当時は丸山遊郭へと続く道に2つ橋が架かっていた。先ほどの「思案橋」の次に続く橋の名は「思切り橋」。思案したのち、ようやく遊郭へと行く決心ができたのだろう。お悩みは無事解決、鼻息荒く橋を渡る姿が容易に想像できる。
一方で、帰り道はというと、もちろん未練たらたら。帰り際に遊女との別れを惜しんで振り返ったという「見返り柳」もあったとか。ニュアンス的に儚い夢を見た男の悲哀がひしひしと伝わってくる。なお、某老舗カステラ屋の近くにある「見返り柳」は、明治時代に植えられたといわれている。

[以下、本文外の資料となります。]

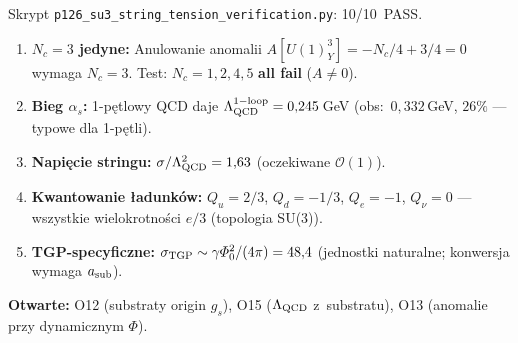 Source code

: Skrypt \texttt{p126\_su3\_string\_tension\_verification.py}:
10/10~PASS.

\begin{enumerate}
  \item \textbf{$N_c = 3$ jedyne:} Anulowanie anomalii
    $A[U(1)_Y^3] = -N_c/4 + 3/4 = 0$ wymaga $N_c = 3$.
    Test: $N_c = 1,2,4,5$ \textbf{all fail} ($A \neq 0$).
  \item \textbf{Bieg $\alpha_s$:} 1-p\k{e}tlowy QCD daje
    $\Lambda_{\rm QCD}^{\rm 1-loop} = 0{,}245$\,GeV
    (obs:\ $0{,}332$\,GeV, $26\%$ --- typowe dla 1-p\k{e}tli).
  \item \textbf{Napi\k{e}cie stringu:}
    $\sigma/\Lambda_{\rm QCD}^2 = 1{,}63$ (oczekiwane $\mathcal{O}(1)$).
  \item \textbf{Kwantowanie \l{}adunk\'ow:}
    $Q_u = 2/3$, $Q_d = -1/3$, $Q_e = -1$, $Q_\nu = 0$
    --- wszystkie wielokrotno\'sci $e/3$ (topologia SU(3)).
  \item \textbf{TGP-specyficzne:}
    $\sigma_{\rm TGP} \sim \gamma\Phi_0^2/(4\pi) = 48{,}4$
    (jednostki naturalne; konwersja wymaga $a_{\rm sub}$).
\end{enumerate}

\noindent
\textbf{Otwarte:} O12 (substraty origin $g_s$),
O15 ($\Lambda_{\rm QCD}$ z~substratu),
O13 (anomalie przy dynamicznym $\Phi$).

さて、「思案橋」と「思切り橋」を抜けると、ようやく丸山遊郭のお目見えだ。
丸山遊郭は「丸山町」と「寄合町」の2つの町からなる。市中に点在していた遊女屋を集めた際に、店の規模や格式などで遊女屋を2つの町に振り分けたようだ。ただ、外からみれば、両町あわせて周囲をぐるりと塀で囲まれ、1つの遊郭という体をなしていた。
とかく長崎は坂が多いが、丸山遊郭も斜面を切り崩して造られている。周囲には崖があって、遊郭自体は少し窪んだところに建っていたようだ。出入口には大門(二重門)があり、地元長崎では丸山の入口という意味から「山之口(やまのくち)」と呼ばれていたという。
実際に「山之口」と呼ばれた場所に立ってみる。
どれほどの男たちが恋焦がれ、この地を通ったことだろう。それにしても、今はなんと真正面に交番が見えるという驚くべき構図。ある意味ブラックジョークのようで面白い。左右上部には「丸山町」と「寄合町」の提灯が吊り下げられ、二重門はなくとも、当時の丸山遊郭の情景が目に浮かんでくる。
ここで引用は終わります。